TASK DESCRIPTION => The full listing should be duplicated word for word.

+--

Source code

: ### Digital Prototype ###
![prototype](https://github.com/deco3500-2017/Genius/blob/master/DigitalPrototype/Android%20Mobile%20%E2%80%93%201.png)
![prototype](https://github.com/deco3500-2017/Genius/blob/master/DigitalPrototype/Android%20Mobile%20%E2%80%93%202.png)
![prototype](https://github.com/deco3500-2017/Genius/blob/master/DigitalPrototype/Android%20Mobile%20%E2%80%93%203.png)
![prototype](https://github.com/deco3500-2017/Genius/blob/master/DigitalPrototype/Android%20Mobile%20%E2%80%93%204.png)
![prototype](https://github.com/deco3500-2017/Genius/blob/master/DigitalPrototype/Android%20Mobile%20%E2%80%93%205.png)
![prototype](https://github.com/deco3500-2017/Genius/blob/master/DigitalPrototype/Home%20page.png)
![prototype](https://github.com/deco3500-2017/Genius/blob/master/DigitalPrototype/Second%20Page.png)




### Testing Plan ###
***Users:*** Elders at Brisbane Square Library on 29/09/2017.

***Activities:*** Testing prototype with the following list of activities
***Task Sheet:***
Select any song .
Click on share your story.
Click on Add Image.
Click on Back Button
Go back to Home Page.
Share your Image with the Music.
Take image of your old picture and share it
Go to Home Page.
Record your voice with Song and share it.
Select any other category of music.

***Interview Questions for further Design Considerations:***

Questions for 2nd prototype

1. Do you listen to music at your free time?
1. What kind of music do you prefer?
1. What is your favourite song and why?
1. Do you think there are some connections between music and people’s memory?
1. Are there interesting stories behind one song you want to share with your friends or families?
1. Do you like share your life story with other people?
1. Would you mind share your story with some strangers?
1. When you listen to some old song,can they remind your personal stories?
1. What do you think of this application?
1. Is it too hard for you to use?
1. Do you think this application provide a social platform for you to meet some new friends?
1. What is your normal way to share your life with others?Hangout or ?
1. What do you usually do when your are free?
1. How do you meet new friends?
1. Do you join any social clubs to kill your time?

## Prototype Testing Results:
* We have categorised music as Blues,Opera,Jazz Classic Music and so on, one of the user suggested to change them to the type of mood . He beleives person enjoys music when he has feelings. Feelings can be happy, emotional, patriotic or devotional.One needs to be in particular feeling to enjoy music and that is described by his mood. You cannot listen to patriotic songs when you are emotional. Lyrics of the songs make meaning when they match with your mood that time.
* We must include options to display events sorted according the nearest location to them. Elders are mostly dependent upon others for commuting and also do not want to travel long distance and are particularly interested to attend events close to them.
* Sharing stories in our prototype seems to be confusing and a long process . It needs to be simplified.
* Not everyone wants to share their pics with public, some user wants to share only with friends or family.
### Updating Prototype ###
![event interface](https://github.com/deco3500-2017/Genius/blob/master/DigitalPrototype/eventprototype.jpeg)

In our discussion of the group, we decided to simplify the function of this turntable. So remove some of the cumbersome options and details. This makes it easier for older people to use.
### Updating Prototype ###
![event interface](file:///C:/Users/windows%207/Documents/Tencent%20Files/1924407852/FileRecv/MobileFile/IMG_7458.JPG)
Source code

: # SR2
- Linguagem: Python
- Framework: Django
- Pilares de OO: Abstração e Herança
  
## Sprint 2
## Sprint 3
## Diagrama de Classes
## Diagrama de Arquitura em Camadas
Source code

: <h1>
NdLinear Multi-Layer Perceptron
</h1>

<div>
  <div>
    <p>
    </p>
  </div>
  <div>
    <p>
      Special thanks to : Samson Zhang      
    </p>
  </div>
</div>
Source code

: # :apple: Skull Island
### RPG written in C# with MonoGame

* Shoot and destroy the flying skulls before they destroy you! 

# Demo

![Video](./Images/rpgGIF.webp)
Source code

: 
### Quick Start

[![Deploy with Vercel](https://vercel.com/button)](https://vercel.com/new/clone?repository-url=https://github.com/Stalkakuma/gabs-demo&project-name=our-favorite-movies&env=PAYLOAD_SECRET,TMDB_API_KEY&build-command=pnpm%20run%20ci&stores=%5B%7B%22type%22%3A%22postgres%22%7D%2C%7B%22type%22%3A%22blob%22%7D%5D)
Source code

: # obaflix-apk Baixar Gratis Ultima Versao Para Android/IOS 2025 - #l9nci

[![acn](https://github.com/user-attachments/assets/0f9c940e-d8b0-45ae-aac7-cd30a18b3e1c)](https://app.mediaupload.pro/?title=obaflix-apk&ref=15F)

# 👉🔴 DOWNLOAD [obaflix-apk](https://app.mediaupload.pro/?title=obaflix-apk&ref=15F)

+--

ANSWER =>
Source code

: ### Digital Prototype ###
![prototype](https://github.com/deco3500-2017/Genius/blob/master/DigitalPrototype/Android%20Mobile%20%E2%80%93%201.png)
![prototype](https://github.com/deco3500-2017/Genius/blob/master/DigitalPrototype/Android%20Mobile%20%E2%80%93%202.png)
![prototype](https://github.com/deco3500-2017/Genius/blob/master/DigitalPrototype/Android%20Mobile%20%E2%80%93%203.png)
![prototype](https://github.com/deco3500-2017/Genius/blob/master/DigitalPrototype/Android%20Mobile%20%E2%80%93%204.png)
![prototype](https://github.com/deco3500-2017/Genius/blob/master/DigitalPrototype/Android%20Mobile%20%E2%80%93%205.png)
![prototype](https://github.com/deco3500-2017/Genius/blob/master/DigitalPrototype/Home%20page.png)
![prototype](https://github.com/deco3500-2017/Genius/blob/master/DigitalPrototype/Second%20Page.png)




### Testing Plan ###
***Users:*** Elders at Brisbane Square Library on 29/09/2017.

***Activities:*** Testing prototype with the following list of activities
***Task Sheet:***
Select any song .
Click on share your story.
Click on Add Image.
Click on Back Button
Go back to Home Page.
Share your Image with the Music.
Take image of your old picture and share it
Go to Home Page.
Record your voice with Song and share it.
Select any other category of music.

***Interview Questions for further Design Considerations:***

Questions for 2nd prototype

1. Do you listen to music at your free time?
1. What kind of music do you prefer?
1. What is your favourite song and why?
1. Do you think there are some connections between music and people’s memory?
1. Are there interesting stories behind one song you want to share with your friends or families?
1. Do you like share your life story with other people?
1. Would you mind share your story with some strangers?
1. When you listen to some old song,can they remind your personal stories?
1. What do you think of this application?
1. Is it too hard for you to use?
1. Do you think this application provide a social platform for you to meet some new friends?
1. What is your normal way to share your life with others?Hangout or ?
1. What do you usually do when your are free?
1. How do you meet new friends?
1. Do you join any social clubs to kill your time?

## Prototype Testing Results:
* We have categorised music as Blues,Opera,Jazz Classic Music and so on, one of the user suggested to change them to the type of mood . He beleives person enjoys music when he has feelings. Feelings can be happy, emotional, patriotic or devotional.One needs to be in particular feeling to enjoy music and that is described by his mood. You cannot listen to patriotic songs when you are emotional. Lyrics of the songs make meaning when they match with your mood that time.
* We must include options to display events sorted according the nearest location to them. Elders are mostly dependent upon others for commuting and also do not want to travel long distance and are particularly interested to attend events close to them.
* Sharing stories in our prototype seems to be confusing and a long process . It needs to be simplified.
* Not everyone wants to share their pics with public, some user wants to share only with friends or family.
### Updating Prototype ###
![event interface](https://github.com/deco3500-2017/Genius/blob/master/DigitalPrototype/eventprototype.jpeg)

In our discussion of the group, we decided to simplify the function of this turntable. So remove some of the cumbersome options and details. This makes it easier for older people to use.
### Updating Prototype ###
![event interface](file:///C:/Users/windows%207/Documents/Tencent%20Files/1924407852/FileRecv/MobileFile/IMG_7458.JPG)
Source code

: # SR2
- Linguagem: Python
- Framework: Django
- Pilares de OO: Abstração e Herança
  
## Sprint 2
## Sprint 3
## Diagrama de Classes
## Diagrama de Arquitura em Camadas
Source code

: <h1>
NdLinear Multi-Layer Perceptron
</h1>

<div>
  <div>
    <p>
    </p>
  </div>
  <div>
    <p>
      Special thanks to : Samson Zhang      
    </p>
  </div>
</div>
Source code

: # :apple: Skull Island
### RPG written in C# with MonoGame

* Shoot and destroy the flying skulls before they destroy you! 

# Demo

![Video](./Images/rpgGIF.webp)
Source code

: 
### Quick Start

[![Deploy with Vercel](https://vercel.com/button)](https://vercel.com/new/clone?repository-url=https://github.com/Stalkakuma/gabs-demo&project-name=our-favorite-movies&env=PAYLOAD_SECRET,TMDB_API_KEY&build-command=pnpm%20run%20ci&stores=%5B%7B%22type%22%3A%22postgres%22%7D%2C%7B%22type%22%3A%22blob%22%7D%5D)
Source code

: # obaflix-apk Baixar Gratis Ultima Versao Para Android/IOS 2025 - #l9nci

[![acn](https://github.com/user-attachments/assets/0f9c940e-d8b0-45ae-aac7-cd30a18b3e1c)](https://app.mediaupload.pro/?title=obaflix-apk&ref=15F)

# 👉🔴 DOWNLOAD [obaflix-apk](https://app.mediaupload.pro/?title=obaflix-apk&ref=15F)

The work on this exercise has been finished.